E questo può bastare?
«No, l’attivismo diplomatico da solo non basta. Nelle cancellerie si viene giudicati sulla base delle scelte che effettivamente si compiono. Quella sulla guerra russo-ucraina è stata pagante e opportuna, viste le ambiguità in senso filo-russo che avevano caratterizzato il centrodestra nel passato. Ma in fondo lo è stata anche quella in senso europeista, senza per questo rinunciare a sostenere gli interessi nazionali in materia d’immigrazione odi patto di stabilità».
Per questa scelta c’è chi, a destra, accusa la premier di voler portare i Conservatori europei, di cui è la leader, nella futura maggioranza che guiderà il parlamento di Bruxelles anche se in quella maggioranza ci saranno i socialisti.
«È un’accusa che trovo curiosa.
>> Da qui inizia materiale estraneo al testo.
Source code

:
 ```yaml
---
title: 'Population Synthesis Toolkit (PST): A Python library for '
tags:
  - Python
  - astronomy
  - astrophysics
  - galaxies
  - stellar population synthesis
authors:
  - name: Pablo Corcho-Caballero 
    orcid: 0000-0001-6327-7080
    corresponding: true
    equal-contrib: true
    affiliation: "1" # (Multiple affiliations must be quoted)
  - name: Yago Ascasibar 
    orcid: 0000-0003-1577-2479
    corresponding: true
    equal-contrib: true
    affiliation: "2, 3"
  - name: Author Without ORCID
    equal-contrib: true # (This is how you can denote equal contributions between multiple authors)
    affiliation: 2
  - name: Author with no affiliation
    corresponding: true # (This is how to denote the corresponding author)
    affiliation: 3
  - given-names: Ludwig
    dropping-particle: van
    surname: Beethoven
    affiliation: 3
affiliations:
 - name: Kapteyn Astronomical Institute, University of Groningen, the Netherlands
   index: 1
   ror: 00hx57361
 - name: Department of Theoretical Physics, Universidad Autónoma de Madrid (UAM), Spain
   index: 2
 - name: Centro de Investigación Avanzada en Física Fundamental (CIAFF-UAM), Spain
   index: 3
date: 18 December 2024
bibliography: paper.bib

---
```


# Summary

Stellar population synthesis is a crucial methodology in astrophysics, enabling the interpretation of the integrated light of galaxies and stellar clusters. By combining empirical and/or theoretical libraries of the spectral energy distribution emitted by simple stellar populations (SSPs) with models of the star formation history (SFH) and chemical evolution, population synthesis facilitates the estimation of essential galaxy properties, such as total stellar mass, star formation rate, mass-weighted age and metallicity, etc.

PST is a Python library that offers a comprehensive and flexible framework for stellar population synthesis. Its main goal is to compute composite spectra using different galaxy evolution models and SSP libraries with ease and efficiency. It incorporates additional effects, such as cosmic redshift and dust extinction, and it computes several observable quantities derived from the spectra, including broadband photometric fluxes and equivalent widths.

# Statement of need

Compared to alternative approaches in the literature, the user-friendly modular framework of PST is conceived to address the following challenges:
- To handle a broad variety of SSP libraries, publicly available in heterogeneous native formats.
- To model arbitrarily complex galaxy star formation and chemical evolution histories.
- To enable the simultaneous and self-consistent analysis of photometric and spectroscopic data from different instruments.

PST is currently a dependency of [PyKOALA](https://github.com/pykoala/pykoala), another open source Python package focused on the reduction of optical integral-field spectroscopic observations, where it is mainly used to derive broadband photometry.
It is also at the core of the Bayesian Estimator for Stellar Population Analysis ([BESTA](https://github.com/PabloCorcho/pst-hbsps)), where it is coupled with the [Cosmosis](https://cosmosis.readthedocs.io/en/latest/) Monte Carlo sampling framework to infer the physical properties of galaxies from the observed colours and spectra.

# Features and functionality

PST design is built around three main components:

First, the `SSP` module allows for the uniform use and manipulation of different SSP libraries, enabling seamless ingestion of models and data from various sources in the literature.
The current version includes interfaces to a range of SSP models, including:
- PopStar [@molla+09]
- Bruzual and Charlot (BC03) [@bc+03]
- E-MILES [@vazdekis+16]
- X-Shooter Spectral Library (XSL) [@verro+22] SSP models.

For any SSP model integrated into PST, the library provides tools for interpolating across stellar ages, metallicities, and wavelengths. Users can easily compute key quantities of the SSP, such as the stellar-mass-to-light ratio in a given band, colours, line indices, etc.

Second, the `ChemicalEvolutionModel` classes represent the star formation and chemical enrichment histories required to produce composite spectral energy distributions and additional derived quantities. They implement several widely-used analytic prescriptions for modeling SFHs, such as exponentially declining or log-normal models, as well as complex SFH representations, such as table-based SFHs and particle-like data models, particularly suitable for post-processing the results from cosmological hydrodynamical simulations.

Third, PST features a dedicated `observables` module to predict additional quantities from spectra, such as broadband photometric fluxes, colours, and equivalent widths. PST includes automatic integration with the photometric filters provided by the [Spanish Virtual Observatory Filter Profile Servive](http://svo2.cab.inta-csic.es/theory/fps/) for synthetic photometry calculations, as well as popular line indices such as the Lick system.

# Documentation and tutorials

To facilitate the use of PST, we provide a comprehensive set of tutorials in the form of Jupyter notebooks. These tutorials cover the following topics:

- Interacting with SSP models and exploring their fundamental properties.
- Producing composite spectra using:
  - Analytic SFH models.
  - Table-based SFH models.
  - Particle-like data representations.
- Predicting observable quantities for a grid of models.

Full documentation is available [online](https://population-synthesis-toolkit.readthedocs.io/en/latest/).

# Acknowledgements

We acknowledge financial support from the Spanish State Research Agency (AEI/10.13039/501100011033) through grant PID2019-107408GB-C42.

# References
Si preferisce forse che l’Italia resti fuori dal futuro governo dell’Unione, con tutto quello che ne conseguirebbe per il nostro interesse nazionale, solo «D Pe per ragioni di coerenza politica?».
È cominciata la campagna elettorale per le Europee, nella quale ogni partito del centrodestra è il concorrente degli alleati. Lega e Forza Italia si smarcano ogni giorno da Fdi, ognuno vuole piantare la propria bandierina sulla manovra. Non rischiano così di fare un regalo agli avversari?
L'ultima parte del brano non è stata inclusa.